MORGANTOWN, W.Va. -- Never underestimate Clint Trickett's desire to be West Virginia's starting quarterback.
It may ultimately win him the job or serve as just an interesting footnote if he ends up as the backup, but he's wanted to lead the Mountaineers from when he was in high school and through his time at Florida State.
"I wanted to come here after the fall (last year), but I failed a class and didn't have enough credits, so I went back in the spring," Trickett said Tuesday, the first time he's been allowed to speak to the media since transferring May 1. "After the spring, I took a couple visits, but I knew I was coming here."

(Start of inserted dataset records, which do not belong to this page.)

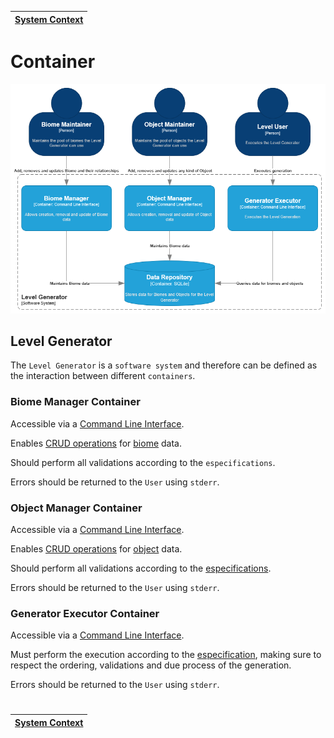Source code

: | [System Context](system.md) |
| --------------------------- |

# Container

![Container](diagrams/imgs/container.png)

## Level Generator

The `Level Generator` is a `software system` and therefore can be defined as the interaction between different `containers`.

### Biome Manager Container

Accessible via a [Command Line Interface](https://en.wikipedia.org/wiki/Command-line_interface).

Enables [CRUD operations](https://en.wikipedia.org/wiki/Create,_read,_update_and_delete) for [biome](../requirements/definitions/biome_definition.md) data.

Should perform all validations according to the `especifications`.

Errors should be returned to the `User` using `stderr`.

### Object Manager Container

Accessible via a [Command Line Interface](https://en.wikipedia.org/wiki/Command-line_interface).

Enables [CRUD operations](https://en.wikipedia.org/wiki/Create,_read,_update_and_delete) for [object](../requirements/definitions/object_definition.md) data.

Should perform all validations according to the [especifications](../requirements/generation/rooms.md).

Errors should be returned to the `User` using `stderr`.

### Generator Executor Container

Accessible via a [Command Line Interface](https://en.wikipedia.org/wiki/Command-line_interface).

Must perform the execution according to the [especification](../requirements/generation/README.md), making sure to respect the ordering, validations and due process of the generation.

Errors should be returned to the `User` using `stderr`.

#

| [System Context](system.md) |
| --------------------------- |
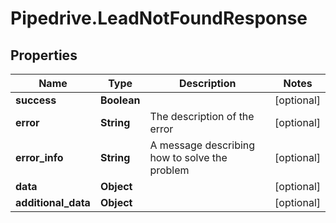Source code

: # Pipedrive.LeadNotFoundResponse

## Properties

Name | Type | Description | Notes
------------ | ------------- | ------------- | -------------
**success** | **Boolean** |  | [optional] 
**error** | **String** | The description of the error | [optional] 
**error_info** | **String** | A message describing how to solve the problem | [optional] 
**data** | **Object** |  | [optional] 
**additional_data** | **Object** |  | [optional]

Trickett, a redshirt junior who has two years of eligibility remaining, stacked up a tower of course hours last fall so that he could graduate early, transfer and then participate in spring practice to prepare for the coming season.
"I tried to take 18 hours in season," he said. "That was a rough fall."
Trickett, whose father, Rick, is the offensive line coach at Florida State and held the same position at WVU for seven seasons, waged an unsuccessful battle for the starting spot against redshirt freshman Jameis Winston in the spring. He decided to transfer and considered Auburn and USF, but chose the place he wanted to pick coming out of high school, even when the feeling wasn't mutual.
"I came to camp here. I really tried at it, but it just didn't work," he said. "They ran a different offense. I understand that, but I always wanted to play here in this stadium and for these fans."
Things didn't go so smoothly at Florida State, either. He redshirted in 2010 and played in 17 games and started twice the past two seasons, but he couldn't beat out E.J. Manuel or Winston.
That Trickett finds himself in another quarterback competition with redshirt freshman Ford Childress and junior Paul Millard is perhaps advantageous. Neither Childress nor Millard ever had a chance of unseating Geno Smith at WVU and aren't used to the everyday dynamics of the situation.
"I think anywhere you go you're going to have to compete," Trickett said. "That's part of the game and I know what to expect a little bit, but everything else is new."
That's not necessarily bad for Trickett. For starters, he enjoys his surroundings now. Trickett said he's made two trips to Morgantown every year since the family moved to Florida seven years ago. He also expressed relief at being away from the unique arrangement he could not escape at Florida State.
"Things got uncomfortable down there with my dad being on the staff," said Trickett, who insisted there were no problems with other players. "I don't want to get into that much, but it was really uncomfortable and I had to get out."